SUPPLIED ENTRIES:
★ ★ ★

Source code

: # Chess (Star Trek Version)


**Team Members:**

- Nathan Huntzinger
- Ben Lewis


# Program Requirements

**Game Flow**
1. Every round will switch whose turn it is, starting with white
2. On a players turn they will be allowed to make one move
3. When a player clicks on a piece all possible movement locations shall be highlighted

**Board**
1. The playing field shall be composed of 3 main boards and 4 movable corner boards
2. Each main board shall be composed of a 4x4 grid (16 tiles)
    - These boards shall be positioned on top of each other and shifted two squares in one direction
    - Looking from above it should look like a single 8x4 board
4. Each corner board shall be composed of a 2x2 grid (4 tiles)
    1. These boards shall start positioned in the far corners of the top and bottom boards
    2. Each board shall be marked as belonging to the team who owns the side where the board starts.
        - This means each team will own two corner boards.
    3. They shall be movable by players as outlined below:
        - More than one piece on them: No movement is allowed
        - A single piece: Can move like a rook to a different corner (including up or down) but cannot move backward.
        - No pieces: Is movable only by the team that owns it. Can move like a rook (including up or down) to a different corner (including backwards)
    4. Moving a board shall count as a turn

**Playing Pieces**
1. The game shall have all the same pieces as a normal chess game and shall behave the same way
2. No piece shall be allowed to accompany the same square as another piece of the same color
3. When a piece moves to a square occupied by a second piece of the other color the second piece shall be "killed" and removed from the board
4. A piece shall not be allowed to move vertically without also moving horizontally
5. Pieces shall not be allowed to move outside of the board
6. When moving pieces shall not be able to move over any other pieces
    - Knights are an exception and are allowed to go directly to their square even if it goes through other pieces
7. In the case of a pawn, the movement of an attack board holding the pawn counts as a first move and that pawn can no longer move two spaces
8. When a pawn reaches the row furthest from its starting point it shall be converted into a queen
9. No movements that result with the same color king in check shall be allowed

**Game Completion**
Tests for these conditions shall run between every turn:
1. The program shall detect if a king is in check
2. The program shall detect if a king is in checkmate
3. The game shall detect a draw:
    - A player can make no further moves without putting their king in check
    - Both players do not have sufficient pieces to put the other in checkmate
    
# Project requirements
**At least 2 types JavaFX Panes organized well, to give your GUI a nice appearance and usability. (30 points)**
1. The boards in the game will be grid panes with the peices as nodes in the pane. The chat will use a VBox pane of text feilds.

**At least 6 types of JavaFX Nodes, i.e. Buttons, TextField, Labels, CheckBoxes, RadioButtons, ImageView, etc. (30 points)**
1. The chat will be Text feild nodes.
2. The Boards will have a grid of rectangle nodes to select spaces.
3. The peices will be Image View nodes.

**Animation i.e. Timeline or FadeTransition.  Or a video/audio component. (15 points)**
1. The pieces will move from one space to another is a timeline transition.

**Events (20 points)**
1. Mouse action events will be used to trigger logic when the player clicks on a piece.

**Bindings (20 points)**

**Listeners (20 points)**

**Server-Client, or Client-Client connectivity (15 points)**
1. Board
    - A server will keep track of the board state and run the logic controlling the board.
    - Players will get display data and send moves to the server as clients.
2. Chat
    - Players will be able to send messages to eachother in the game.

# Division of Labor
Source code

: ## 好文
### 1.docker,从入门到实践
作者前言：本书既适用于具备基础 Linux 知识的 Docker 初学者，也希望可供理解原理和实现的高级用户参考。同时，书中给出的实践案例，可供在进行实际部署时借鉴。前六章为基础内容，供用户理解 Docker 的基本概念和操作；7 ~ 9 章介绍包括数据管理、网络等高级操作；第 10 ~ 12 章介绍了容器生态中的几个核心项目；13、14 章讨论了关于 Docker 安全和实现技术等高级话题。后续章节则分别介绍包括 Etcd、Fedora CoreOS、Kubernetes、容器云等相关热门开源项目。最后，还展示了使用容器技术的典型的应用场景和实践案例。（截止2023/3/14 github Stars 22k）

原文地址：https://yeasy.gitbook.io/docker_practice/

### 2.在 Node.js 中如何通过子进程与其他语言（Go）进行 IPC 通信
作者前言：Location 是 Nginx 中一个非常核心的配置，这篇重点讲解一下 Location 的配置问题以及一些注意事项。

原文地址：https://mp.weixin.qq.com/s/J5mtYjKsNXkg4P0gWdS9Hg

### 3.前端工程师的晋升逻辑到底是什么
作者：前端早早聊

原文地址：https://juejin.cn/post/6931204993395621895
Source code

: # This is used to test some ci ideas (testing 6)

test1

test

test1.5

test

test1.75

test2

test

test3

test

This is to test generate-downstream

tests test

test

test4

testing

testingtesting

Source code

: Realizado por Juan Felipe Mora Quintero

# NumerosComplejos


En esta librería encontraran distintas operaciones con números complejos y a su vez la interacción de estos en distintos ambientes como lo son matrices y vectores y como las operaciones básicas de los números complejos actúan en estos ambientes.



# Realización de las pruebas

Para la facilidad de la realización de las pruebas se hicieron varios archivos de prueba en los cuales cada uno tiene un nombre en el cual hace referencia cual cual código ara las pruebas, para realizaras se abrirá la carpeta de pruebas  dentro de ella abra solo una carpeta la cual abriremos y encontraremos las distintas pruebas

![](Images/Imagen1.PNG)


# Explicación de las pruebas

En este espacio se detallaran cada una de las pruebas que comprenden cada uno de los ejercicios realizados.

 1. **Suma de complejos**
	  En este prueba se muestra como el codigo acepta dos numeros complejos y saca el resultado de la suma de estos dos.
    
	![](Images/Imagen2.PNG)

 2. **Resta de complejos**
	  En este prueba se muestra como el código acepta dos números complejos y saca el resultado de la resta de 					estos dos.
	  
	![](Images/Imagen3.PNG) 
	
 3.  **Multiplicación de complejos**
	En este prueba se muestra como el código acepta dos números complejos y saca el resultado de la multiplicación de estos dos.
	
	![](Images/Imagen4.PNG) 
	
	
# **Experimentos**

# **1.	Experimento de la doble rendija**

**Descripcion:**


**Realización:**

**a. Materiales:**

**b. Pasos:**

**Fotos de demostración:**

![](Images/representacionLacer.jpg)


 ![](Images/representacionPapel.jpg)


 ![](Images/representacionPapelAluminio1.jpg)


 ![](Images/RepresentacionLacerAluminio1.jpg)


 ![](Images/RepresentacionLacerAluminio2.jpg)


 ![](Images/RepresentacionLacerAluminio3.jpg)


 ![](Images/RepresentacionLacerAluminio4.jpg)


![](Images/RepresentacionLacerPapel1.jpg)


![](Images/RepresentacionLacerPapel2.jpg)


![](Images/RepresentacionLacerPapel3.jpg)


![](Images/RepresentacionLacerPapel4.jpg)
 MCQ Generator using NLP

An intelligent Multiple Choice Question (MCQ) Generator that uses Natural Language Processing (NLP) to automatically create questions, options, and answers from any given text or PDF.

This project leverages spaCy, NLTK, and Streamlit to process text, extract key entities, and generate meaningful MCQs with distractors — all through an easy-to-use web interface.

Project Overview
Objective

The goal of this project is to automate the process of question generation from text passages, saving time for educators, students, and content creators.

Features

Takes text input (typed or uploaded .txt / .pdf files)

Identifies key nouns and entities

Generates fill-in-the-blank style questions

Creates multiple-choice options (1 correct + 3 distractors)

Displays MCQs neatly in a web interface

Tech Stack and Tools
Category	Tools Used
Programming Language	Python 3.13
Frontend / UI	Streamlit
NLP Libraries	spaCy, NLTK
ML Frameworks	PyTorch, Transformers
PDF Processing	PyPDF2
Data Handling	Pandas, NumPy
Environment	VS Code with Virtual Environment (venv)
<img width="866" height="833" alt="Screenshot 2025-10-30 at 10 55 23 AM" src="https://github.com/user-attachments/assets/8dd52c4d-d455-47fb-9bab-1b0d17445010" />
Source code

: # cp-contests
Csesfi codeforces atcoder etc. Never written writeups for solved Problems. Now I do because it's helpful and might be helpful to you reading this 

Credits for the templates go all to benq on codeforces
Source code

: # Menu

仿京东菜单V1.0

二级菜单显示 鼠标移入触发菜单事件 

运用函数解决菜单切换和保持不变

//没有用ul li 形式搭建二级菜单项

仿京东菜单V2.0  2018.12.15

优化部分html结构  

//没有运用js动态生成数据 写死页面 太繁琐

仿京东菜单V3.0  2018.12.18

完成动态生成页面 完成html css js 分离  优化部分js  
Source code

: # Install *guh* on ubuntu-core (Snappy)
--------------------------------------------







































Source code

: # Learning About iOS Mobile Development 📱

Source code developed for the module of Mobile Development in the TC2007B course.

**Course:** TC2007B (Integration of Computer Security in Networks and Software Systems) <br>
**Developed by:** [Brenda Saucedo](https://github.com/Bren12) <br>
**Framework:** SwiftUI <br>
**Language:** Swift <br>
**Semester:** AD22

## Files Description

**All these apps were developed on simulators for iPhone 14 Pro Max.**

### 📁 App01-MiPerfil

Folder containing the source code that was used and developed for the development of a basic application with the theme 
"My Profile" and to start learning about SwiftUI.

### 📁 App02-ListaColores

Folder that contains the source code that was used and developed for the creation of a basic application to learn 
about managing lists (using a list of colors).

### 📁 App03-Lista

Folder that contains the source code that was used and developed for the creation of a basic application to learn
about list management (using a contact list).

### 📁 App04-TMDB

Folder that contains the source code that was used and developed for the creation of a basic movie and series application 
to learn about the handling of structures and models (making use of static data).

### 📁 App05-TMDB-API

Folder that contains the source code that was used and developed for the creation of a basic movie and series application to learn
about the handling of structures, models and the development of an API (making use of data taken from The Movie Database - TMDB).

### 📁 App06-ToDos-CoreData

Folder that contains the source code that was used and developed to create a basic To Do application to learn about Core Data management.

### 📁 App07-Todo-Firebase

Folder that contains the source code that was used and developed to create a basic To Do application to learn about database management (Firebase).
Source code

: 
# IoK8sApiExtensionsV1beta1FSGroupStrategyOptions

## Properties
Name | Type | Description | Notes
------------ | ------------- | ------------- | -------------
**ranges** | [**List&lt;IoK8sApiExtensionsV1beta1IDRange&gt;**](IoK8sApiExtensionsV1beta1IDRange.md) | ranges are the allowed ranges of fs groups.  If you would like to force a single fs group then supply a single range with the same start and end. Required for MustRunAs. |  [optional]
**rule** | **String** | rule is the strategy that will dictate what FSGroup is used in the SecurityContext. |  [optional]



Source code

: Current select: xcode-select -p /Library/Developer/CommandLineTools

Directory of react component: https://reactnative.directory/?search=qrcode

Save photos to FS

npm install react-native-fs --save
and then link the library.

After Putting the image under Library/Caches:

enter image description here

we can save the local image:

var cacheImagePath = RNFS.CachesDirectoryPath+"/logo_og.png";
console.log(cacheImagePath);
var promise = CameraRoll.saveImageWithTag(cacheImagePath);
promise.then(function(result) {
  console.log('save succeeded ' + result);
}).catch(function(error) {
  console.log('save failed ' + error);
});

★ ★ ★

WORK ORDER:
The lines above from the one containing "### 2.在 Node.js 中如何通过子进程与其他语言（Go）进行 IPC 通信" through the one containing "# Realización de las pruebas" are to be set down exactly, and no others.

TASK ANSWER:
### 2.在 Node.js 中如何通过子进程与其他语言（Go）进行 IPC 通信
作者前言：Location 是 Nginx 中一个非常核心的配置，这篇重点讲解一下 Location 的配置问题以及一些注意事项。

原文地址：https://mp.weixin.qq.com/s/J5mtYjKsNXkg4P0gWdS9Hg

### 3.前端工程师的晋升逻辑到底是什么
作者：前端早早聊

原文地址：https://juejin.cn/post/6931204993395621895
Source code

: # This is used to test some ci ideas (testing 6)

test1

test

test1.5

test

test1.75

test2

test

test3

test

This is to test generate-downstream

tests test

test

test4

testing

testingtesting

Source code

: Realizado por Juan Felipe Mora Quintero

# NumerosComplejos


En esta librería encontraran distintas operaciones con números complejos y a su vez la interacción de estos en distintos ambientes como lo son matrices y vectores y como las operaciones básicas de los números complejos actúan en estos ambientes.



# Realización de las pruebas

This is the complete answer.